16 Ago Nutrizione in allattamento: strategie e 5 alimenti da evitare
Nutrizione in allattamento e la Dieta Mediterranea
Una dieta varia e di alta qualità è fondamentale durante l’allattamento, tanto per la mamma quanto per il lattante. È importante seguire una dieta equilibrata e ricca di nutrienti essenziali: la Dieta Mediterranea (https://www.fondazionedietamediterranea.it/) è completa per la presenza varia di verdure, frutta fresca e secca, legumi, cereali integrali, olio extravergine d’oliva, pesce, latticini e carne.

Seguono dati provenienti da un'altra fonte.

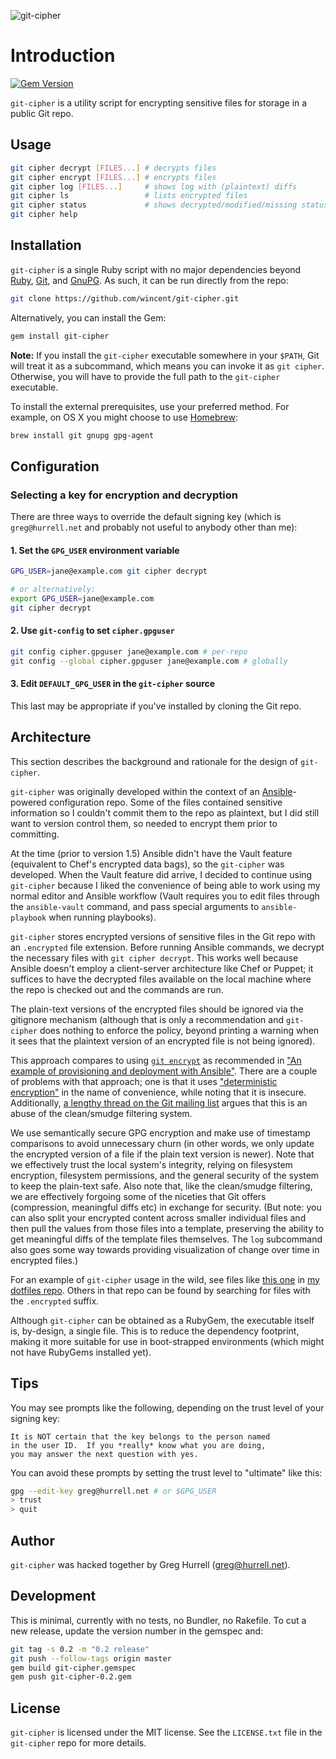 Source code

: ![git-cipher](https://raw.github.com/wincent/git-cipher/media/git-cipher.png)
# Introduction
[![Gem Version](https://badge.fury.io/rb/git-cipher.svg)](http://badge.fury.io/rb/git-cipher)

`git-cipher` is a utility script for encrypting sensitive files for storage in a
public Git repo.

## Usage

```sh
git cipher decrypt [FILES...] # decrypts files
git cipher encrypt [FILES...] # encrypts files
git cipher log [FILES...]     # shows log with (plaintext) diffs
git cipher ls                 # lists encrypted files
git cipher status             # shows decrypted/modified/missing status
git cipher help
```

## Installation

`git-cipher` is a single Ruby script with no major dependencies beyond
[Ruby](https://www.ruby-lang.org/), [Git](http://git-scm.com/), and
[GnuPG](https://www.gnupg.org/). As such, it can be run directly from the repo:

```sh
git clone https://github.com/wincent/git-cipher.git
```

Alternatively, you can install the Gem:

```sh
gem install git-cipher
```

**Note:** If you install the `git-cipher` executable somewhere in your `$PATH`,
Git will treat it as a subcommand, which means you can invoke it as `git
cipher`. Otherwise, you will have to provide the full path to the `git-cipher`
executable.

To install the external prerequisites, use your preferred method. For example,
on OS X you might choose to use [Homebrew](http://brew.sh/):

```sh
brew install git gnupg gpg-agent
```

## Configuration

### Selecting a key for encryption and decryption

There are three ways to override the default signing key (which is
`greg@hurrell.net` and probably not useful to anybody other than me):

#### 1. Set the `GPG_USER` environment variable

```sh
GPG_USER=jane@example.com git cipher decrypt

# or alternatively:
export GPG_USER=jane@example.com
git cipher decrypt
```

#### 2. Use `git-config` to set `cipher.gpguser`

```sh
git config cipher.gpguser jane@example.com # per-repo
git config --global cipher.gpguser jane@example.com # globally
```

#### 3. Edit `DEFAULT_GPG_USER` in the `git-cipher` source

This last may be appropriate if you've installed by cloning the Git repo.

## Architecture

This section describes the background and rationale for the design of
`git-cipher`.

`git-cipher` was originally developed within the context of an
[Ansible](https://github.com/ansible/ansible/)-powered configuration repo. Some
of the files contained sensitive information so I couldn't commit them to the
repo as plaintext, but I did still want to version control them, so needed to
encrypt them prior to committing.

At the time (prior to version 1.5) Ansible didn't have the Vault feature
(equivalent to Chef's encrypted data bags), so the `git-cipher` was developed.
When the Vault feature did arrive, I decided to continue using `git-cipher`
because I liked the convenience of being able to work using my normal editor and
Ansible workflow (Vault requires you to edit files through the `ansible-vault`
command, and pass special arguments to `ansible-playbook` when running
playbooks).

`git-cipher` stores encrypted versions of sensitive files in the Git repo with
an `.encrypted` file extension. Before running Ansible commands, we decrypt the
necessary files with `git cipher decrypt`. This works well because Ansible
doesn't employ a client-server architecture like Chef or Puppet; it suffices to
have the decrypted files available on the local machine where the repo is
checked out and the commands are run.

The plain-text versions of the encrypted files should be ignored via the
gitignore mechanism (although that is only a recommendation and `git-cipher`
does nothing to enforce the policy, beyond printing a warning when it sees that
the plaintext version of an encrypted file is not being ignored).

This approach compares to using [`git
encrypt`](https://github.com/shadowhand/git-encrypt) as recommended in ["An
example of provisioning and deployment with
Ansible"](http://www.stavros.io/posts/example-provisioning-and-deployment-ansible/).
There are a couple of problems with that approach; one is that it uses
["deterministic
encryption"](http://syncom.appspot.com/papers/git_encryption.txt) in the name of
convenience, while noting that it is insecure. Additionally, [a lengthy thread
on the Git mailing
list](http://thread.gmane.org/gmane.comp.version-control.git/113124) argues that
this is an abuse of the clean/smudge filtering system.

We use semantically secure GPG encryption and make use of timestamp
comparisons to avoid unnecessary churn (in other words, we only update the
encrypted version of a file if the plain text version is newer). Note that we
effectively trust the local system's integrity, relying on filesystem
encryption, filesystem permissions, and the general security of the system to
keep the plain-text safe. Also note that, like the clean/smudge filtering, we
are effectively forgoing some of the niceties that Git offers (compression,
meaningful diffs etc) in exchange for security. (But note: you can also split
your encrypted content across smaller individual files and then pull the values
from those files into a template, preserving the ability to get meaningful diffs
of the template files themselves. The `log` subcommand also goes some way
towards providing visualization of change over time in encrypted files.)

For an example of `git-cipher` usage in the wild, see files like [this one](https://github.com/wincent/wincent/blob/098b487c495ffa22135df7f4b28ad5006d1965b2/roles/ssh/files/.ssh_config.encrypted) in [my dotfiles repo](https://github.com/wincent/wincent). Others in that repo can be found by searching for files with the `.encrypted` suffix.

Although `git-cipher` can be obtained as a RubyGem, the executable itself is,
by-design, a single file. This is to reduce the dependency footprint, making it
more suitable for use in boot-strapped environments (which might not have
RubyGems installed yet).

## Tips

You may see prompts like the following, depending on the trust level of your
signing key:

```Text
It is NOT certain that the key belongs to the person named
in the user ID.  If you *really* know what you are doing,
you may answer the next question with yes.
```

You can avoid these prompts by setting the trust level to "ultimate" like this:

```sh
gpg --edit-key greg@hurrell.net # or $GPG_USER
> trust
> quit
```

## Author

`git-cipher` was hacked together by Greg Hurrell (<greg@hurrell.net>).

## Development

This is minimal, currently with no tests, no Bundler, no Rakefile. To cut a new
release, update the version number in the gemspec and:

```sh
git tag -s 0.2 -m "0.2 release"
git push --follow-tags origin master
gem build git-cipher.gemspec
gem push git-cipher-0.2.gem
```

## License

`git-cipher` is licensed under the MIT license. See the `LICENSE.txt` file in
the `git-cipher` repo for more details.

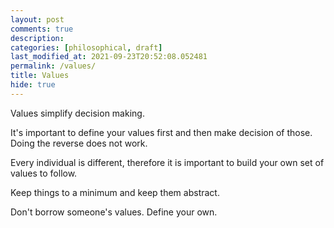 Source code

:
 ```yaml
---
layout: post
comments: true
description:
categories: [philosophical, draft]
last_modified_at: 2021-09-23T20:52:08.052481
permalink: /values/
title: Values
hide: true
---
```


Values simplify decision making.

It's important to define your values first and then make decision of those. Doing the reverse does not work.

Every individual is different, therefore it is important to build your own set of values to follow.

Keep things to a minimum and keep them abstract.

Don't borrow someone's values. Define your own.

Studi come quello della coorte italiana MEDIDIET dimostrano che un’alta adesione a un regime alimentare equilibrato è associata a un maggiore contenuto di acidi grassi “buoni” nel latte materno: meno acidi grassi saturi (SFA) e più acidi grassi monoinsaturi (MUFA) e omega‑3 essenziali come DHA e EPA, fondamentali per lo sviluppo neurologico e visivo del bambino (Front Nutr. 2022 Jun 2;9:891376).
Un altro studio ha dimostrato che l’aderenza alla Dieta Mediterranea in mamme in allattamento con BMI > 30, che rientra nel range di obesità, ha portato a una riduzione dell’apporto calorico materno e ha modulato favorevolmente la composizione del latte (https://www.frontiersin.org/journals/nutrition/articles/10.3389/fnut.2024.1303822/full) . Inoltre, rispetto alla composizione corporea delle mamme, l’adesione alla dieta mediterranea era associata a una massa grassa inferiore durante il periodo di allattamento
Queste affermazioni si basano su studi osservazionali e studi pilota controllati pertanto, non possiamo affermare causalità certa, ma i dati sono comunque robusti e incoraggianti per asserire che la Dieta Mediterranea ha dei buoni effetti durante l’allattamento.
Cosa mangiare: i nutrienti chiave in allattamento
Una dieta varia, equilibrata e ricca di nutrienti è quindi fondamentale.
- Idratazione adeguata: bere almeno 2-3 litri al giorno di acqua, tè o infusi senza zuccheri per sostenere la produzione di latte;
- Cereali integrali: avena, riso integrale, pasta e pane integrali, farro e orzo sono fonti preziose di carboidrati complessi, fibre e sali minerali (i cereali integrali hanno una concentrazione maggiore rispetto a cereali non integrali). Mantengono stabili i livelli di energia, supportano la digestione, inoltre, l’avena è considerata un alimento “lattogeno”, potenzialmente utile a stimolare la produzione di latte.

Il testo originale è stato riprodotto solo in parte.